Pound and season: If using chicken breasts, pound to even thickness (about 3/4 inch) for quick, even cooking.
Pat dry. Season both sides with salt and pepper.
Mix the sauce: In a bowl, whisk together Dijon mustard, honey, broth, Greek yogurt (or olive oil), lemon juice, apple cider vinegar (if using), garlic, paprika, and red pepper flakes. Taste and adjust honey, lemon, and salt as needed.
You’re aiming for tangy-sweet with a smooth finish.
Sear the chicken: Heat 1 tablespoon olive oil in a large skillet over medium-high heat. Add chicken and sear 2–3 minutes per side until golden. Don’t cook through yet; just build color.

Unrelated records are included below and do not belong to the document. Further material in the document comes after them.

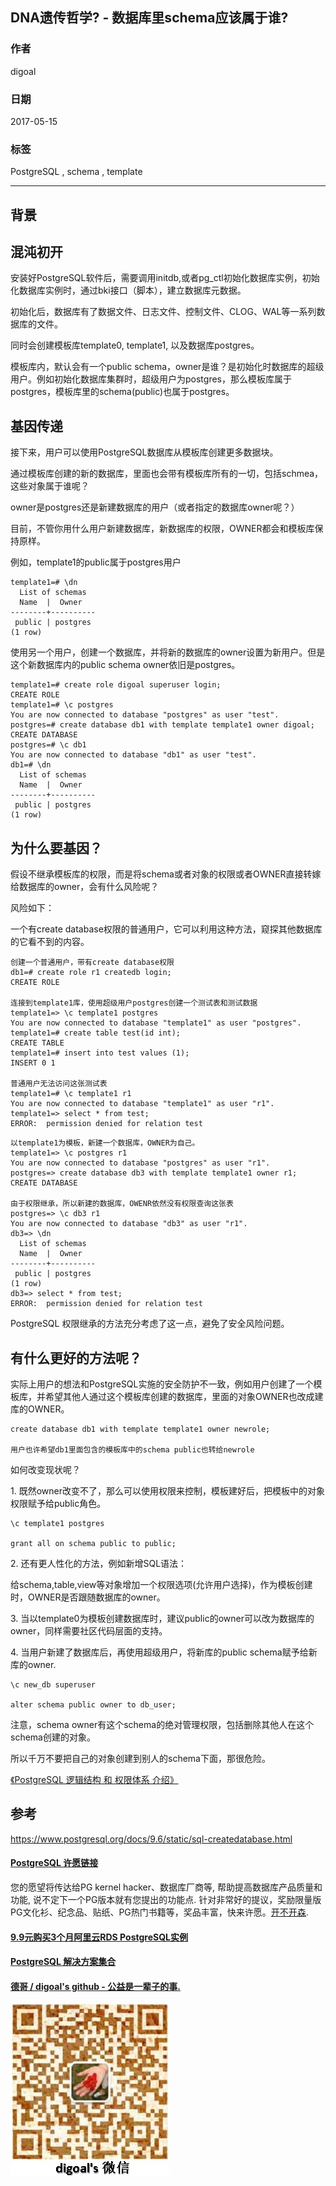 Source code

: ## DNA遗传哲学? - 数据库里schema应该属于谁?  
                                
### 作者                                                                             
digoal                           
                                  
### 日期                             
2017-05-15                         
                              
### 标签                           
PostgreSQL , schema , template        
                                
----                          
                                   
## 背景     
  
## 混沌初开  
安装好PostgreSQL软件后，需要调用initdb,或者pg_ctl初始化数据库实例，初始化数据库实例时，通过bki接口（脚本），建立数据库元数据。  
  
初始化后，数据库有了数据文件、日志文件、控制文件、CLOG、WAL等一系列数据库的文件。  
  
同时会创建模板库template0, template1, 以及数据库postgres。  
  
模板库内，默认会有一个public schema，owner是谁？是初始化时数据库的超级用户。例如初始化数据库集群时，超级用户为postgres，那么模板库属于postgres，模板库里的schema(public)也属于postgres。  
  
## 基因传递  
接下来，用户可以使用PostgreSQL数据库从模板库创建更多数据块。  
  
通过模板库创建的新的数据库，里面也会带有模板库所有的一切，包括schmea，这些对象属于谁呢？  
  
owner是postgres还是新建数据库的用户（或者指定的数据库owner呢？）  
  
目前，不管你用什么用户新建数据库，新数据库的权限，OWNER都会和模板库保持原样。  
  
例如，template1的public属于postgres用户  
  
```  
template1=# \dn  
  List of schemas  
  Name  |  Owner     
--------+----------  
 public | postgres  
(1 row)  
```  
  
使用另一个用户，创建一个数据库，并将新的数据库的owner设置为新用户。但是这个新数据库内的public schema owner依旧是postgres。  
  
```  
template1=# create role digoal superuser login;  
CREATE ROLE  
template1=# \c postgres  
You are now connected to database "postgres" as user "test".  
postgres=# create database db1 with template template1 owner digoal;  
CREATE DATABASE  
postgres=# \c db1  
You are now connected to database "db1" as user "test".  
db1=# \dn  
  List of schemas  
  Name  |  Owner     
--------+----------  
 public | postgres  
(1 row)  
```  
  
## 为什么要基因？  
假设不继承模板库的权限，而是将schema或者对象的权限或者OWNER直接转嫁给数据库的owner，会有什么风险呢？  
  
风险如下：  
  
一个有create database权限的普通用户，它可以利用这种方法，窥探其他数据库的它看不到的内容。  
  
```  
创建一个普通用户，带有create database权限  
db1=# create role r1 createdb login;  
CREATE ROLE  
  
连接到template1库，使用超级用户postgres创建一个测试表和测试数据  
template1=> \c template1 postgres  
You are now connected to database "template1" as user "postgres".  
template1=# create table test(id int);  
CREATE TABLE  
template1=# insert into test values (1);  
INSERT 0 1  
  
普通用户无法访问这张测试表  
template1=# \c template1 r1  
You are now connected to database "template1" as user "r1".  
template1=> select * from test;  
ERROR:  permission denied for relation test  
```  
  
```  
以template1为模板，新建一个数据库，OWNER为自己。  
template1=> \c postgres r1  
You are now connected to database "postgres" as user "r1".  
postgres=> create database db3 with template template1 owner r1;  
CREATE DATABASE  
  
由于权限继承，所以新建的数据库，OWENR依然没有权限查询这张表  
postgres=> \c db3 r1  
You are now connected to database "db3" as user "r1".  
db3=> \dn  
  List of schemas  
  Name  |  Owner     
--------+----------  
 public | postgres  
(1 row)  
db3=> select * from test;  
ERROR:  permission denied for relation test  
```  
  
PostgreSQL 权限继承的方法充分考虑了这一点，避免了安全风险问题。  
  
## 有什么更好的方法呢？  
实际上用户的想法和PostgreSQL实施的安全防护不一致，例如用户创建了一个模板库，并希望其他人通过这个模板库创建的数据库，里面的对象OWNER也改成建库的OWNER。  
  
```  
create database db1 with template template1 owner newrole;  
  
用户也许希望db1里面包含的模板库中的schema public也转给newrole  
```  
  
如何改变现状呢？  
  
  
1\. 既然owner改变不了，那么可以使用权限来控制，模板建好后，把模板中的对象权限赋予给public角色。  
  
```  
\c template1 postgres  

grant all on schema public to public;  
```  
  
2\. 还有更人性化的方法，例如新增SQL语法：  
  
给schema,table,view等对象增加一个权限选项(允许用户选择)，作为模板创建时，OWNER是否跟随数据库的owner。  
  
3\. 当以template0为模板创建数据库时，建议public的owner可以改为数据库的owner，同样需要社区代码层面的支持。   
  
4\. 当用户新建了数据库后，再使用超级用户，将新库的public schema赋予给新库的owner.  
  
```
\c new_db superuser

alter schema public owner to db_user;
```
  
注意，schema owner有这个schema的绝对管理权限，包括删除其他人在这个schema创建的对象。  
  
所以千万不要把自己的对象创建到别人的schema下面，那很危险。    
  
[《PostgreSQL 逻辑结构 和 权限体系 介绍》](../201605/20160510_01.md)   
  
  
## 参考  
https://www.postgresql.org/docs/9.6/static/sql-createdatabase.html  
  
  
  
  
  
  
  
  
  
  
  
  
  
  
  
  
  
  
  
  
  
  
  
  
  
  
  
  
  
  
  
  
  
  
  
  
  
  
  
  
  
  
  
  
  
  
  
  
  
  
  
  
  
  
  
  
  
  
  
  
  
  
  
  
  
  
  
  
  
  
  
  
  
#### [PostgreSQL 许愿链接](https://github.com/digoal/blog/issues/76 "269ac3d1c492e938c0191101c7238216")
您的愿望将传达给PG kernel hacker、数据库厂商等, 帮助提高数据库产品质量和功能, 说不定下一个PG版本就有您提出的功能点. 针对非常好的提议，奖励限量版PG文化衫、纪念品、贴纸、PG热门书籍等，奖品丰富，快来许愿。[开不开森](https://github.com/digoal/blog/issues/76 "269ac3d1c492e938c0191101c7238216").  
  
  
#### [9.9元购买3个月阿里云RDS PostgreSQL实例](https://www.aliyun.com/database/postgresqlactivity "57258f76c37864c6e6d23383d05714ea")
  
  
#### [PostgreSQL 解决方案集合](https://yq.aliyun.com/topic/118 "40cff096e9ed7122c512b35d8561d9c8")
  
  
#### [德哥 / digoal's github - 公益是一辈子的事.](https://github.com/digoal/blog/blob/master/README.md "22709685feb7cab07d30f30387f0a9ae")
  
  
![digoal's wechat](../pic/digoal_weixin.jpg "f7ad92eeba24523fd47a6e1a0e691b59")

Deglaze and simmer: Reduce heat to medium-low.
Pour in the sauce and use a spatula to scrape up the browned bits. Spoon sauce over the chicken and let it simmer gently for 6–10 minutes, flipping once, until the chicken reaches 165°F (74°C).
Rest and thicken: Transfer chicken to a plate to rest 3 minutes. If the sauce is thin, let it bubble for 1–2 minutes to thicken slightly.
If it’s too thick, add a splash of broth.
Finish and serve: Return chicken to the pan and coat with sauce. Garnish with chopped parsley or chives. Serve with steamed broccoli, roasted sweet potatoes, rice, or a crisp salad.